The fund – named after a surf beach in California near where Loeb grew up – has previously taken sizeable stakes in Yahoo, Sotheby’s and Nestle.
City sources said it’s unclear whether Third Point began closing its short position before rumours began circulating last weekend about Apollo’s interest in buying Sainsbury’s. Short-sellers are estimated to have lost £62million from Monday’s share price spike.
Brokers said some of the short-sellers may have ‘covered’ their bets by buying back shares in the market, which would have contributed to Sainsbury’s share price surge on Monday.
However, that may have been a premature move, as sources close to Apollo poured cold water on reports it is interested in buying Sainsbury’s, saying the buyout firm is still focusing on its talks with the SoftBank-backed Fortress consortium over its £9.5billion takeover tussle for Morrisons.
But speculation has been mounting about a potential bid for Sainsbury’s ever since Daniel Kretinsky, a secretive investor known as the ‘Czech Sphinx’, began building a large shareholding in the firm. He owns almost 10 per cent of it, which equates to around £100million.
Sainsbury’s has received several takeover approaches in the past, including one from the Qatar Investment Authority. It once held a 30 per cent stake, but that is now down to half that figure.
By Friday, Sainsbury’s had given up some of Monday’s huge gains and closed at £3.10.
GROCER IN TALKS TO SELL ITS BANKING ARM
Sainsbury’s is in advanced talks to sell its banking arm for £200million to private equity firm Centerbridge Partners.
The US firm is in advanced discussions with Sainsbury’s about purchasing the bank and a day may be announced in the coming weeks, according to Sky News.
Sainsbury’s said last year that it was talking to potential acquirers of the bank following reports of takeover interest but stressed talks may not lead to a deal.
Sainsbury’s Bank has around two million customers, selling products such as home insurance and credit cards.

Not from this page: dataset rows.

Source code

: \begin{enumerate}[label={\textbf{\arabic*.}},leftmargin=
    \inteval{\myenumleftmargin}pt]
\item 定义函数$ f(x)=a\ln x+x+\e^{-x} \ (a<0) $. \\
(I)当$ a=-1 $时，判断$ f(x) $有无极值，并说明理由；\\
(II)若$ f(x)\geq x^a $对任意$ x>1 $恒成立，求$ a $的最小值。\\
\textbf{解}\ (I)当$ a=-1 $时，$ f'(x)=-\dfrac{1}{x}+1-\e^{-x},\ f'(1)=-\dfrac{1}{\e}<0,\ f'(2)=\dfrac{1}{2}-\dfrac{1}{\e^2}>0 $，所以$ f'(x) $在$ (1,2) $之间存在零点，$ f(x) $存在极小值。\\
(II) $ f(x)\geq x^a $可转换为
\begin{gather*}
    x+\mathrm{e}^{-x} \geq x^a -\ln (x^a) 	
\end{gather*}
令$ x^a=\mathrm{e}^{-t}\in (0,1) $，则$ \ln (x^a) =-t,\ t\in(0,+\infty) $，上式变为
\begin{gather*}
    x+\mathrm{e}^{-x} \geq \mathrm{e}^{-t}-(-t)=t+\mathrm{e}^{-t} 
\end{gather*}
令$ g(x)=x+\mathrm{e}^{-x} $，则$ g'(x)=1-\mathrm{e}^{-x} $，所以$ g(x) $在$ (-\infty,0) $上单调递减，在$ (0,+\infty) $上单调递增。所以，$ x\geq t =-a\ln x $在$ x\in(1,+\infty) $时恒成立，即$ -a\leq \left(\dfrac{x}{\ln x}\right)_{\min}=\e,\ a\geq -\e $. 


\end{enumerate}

It pulled out of the mortgage market in 2019, reflecting the intense price competition in the sector as a long period of ultra-low interest rates hurts the profitability of smaller lenders.
Tesco Bank has also pulled out of of the mortgage market, selling its book of customers, and recently said it was quiting the current account market.
Sainsbury’s has said it will not pump any more money into its banking arm. Centrebridge has experience of the financing sector having previously invested in medium-sized lender Aldermore. It also tried to buy Williams & Glyn from Royal Bank of Scotland, now called NatWest Group, but that deal failed.
The private equity firm could use the purchase from Sainsbury’s as a springboard to buying up other banking operations in the UK. A spokesman for Sainsbury’s declined to comment.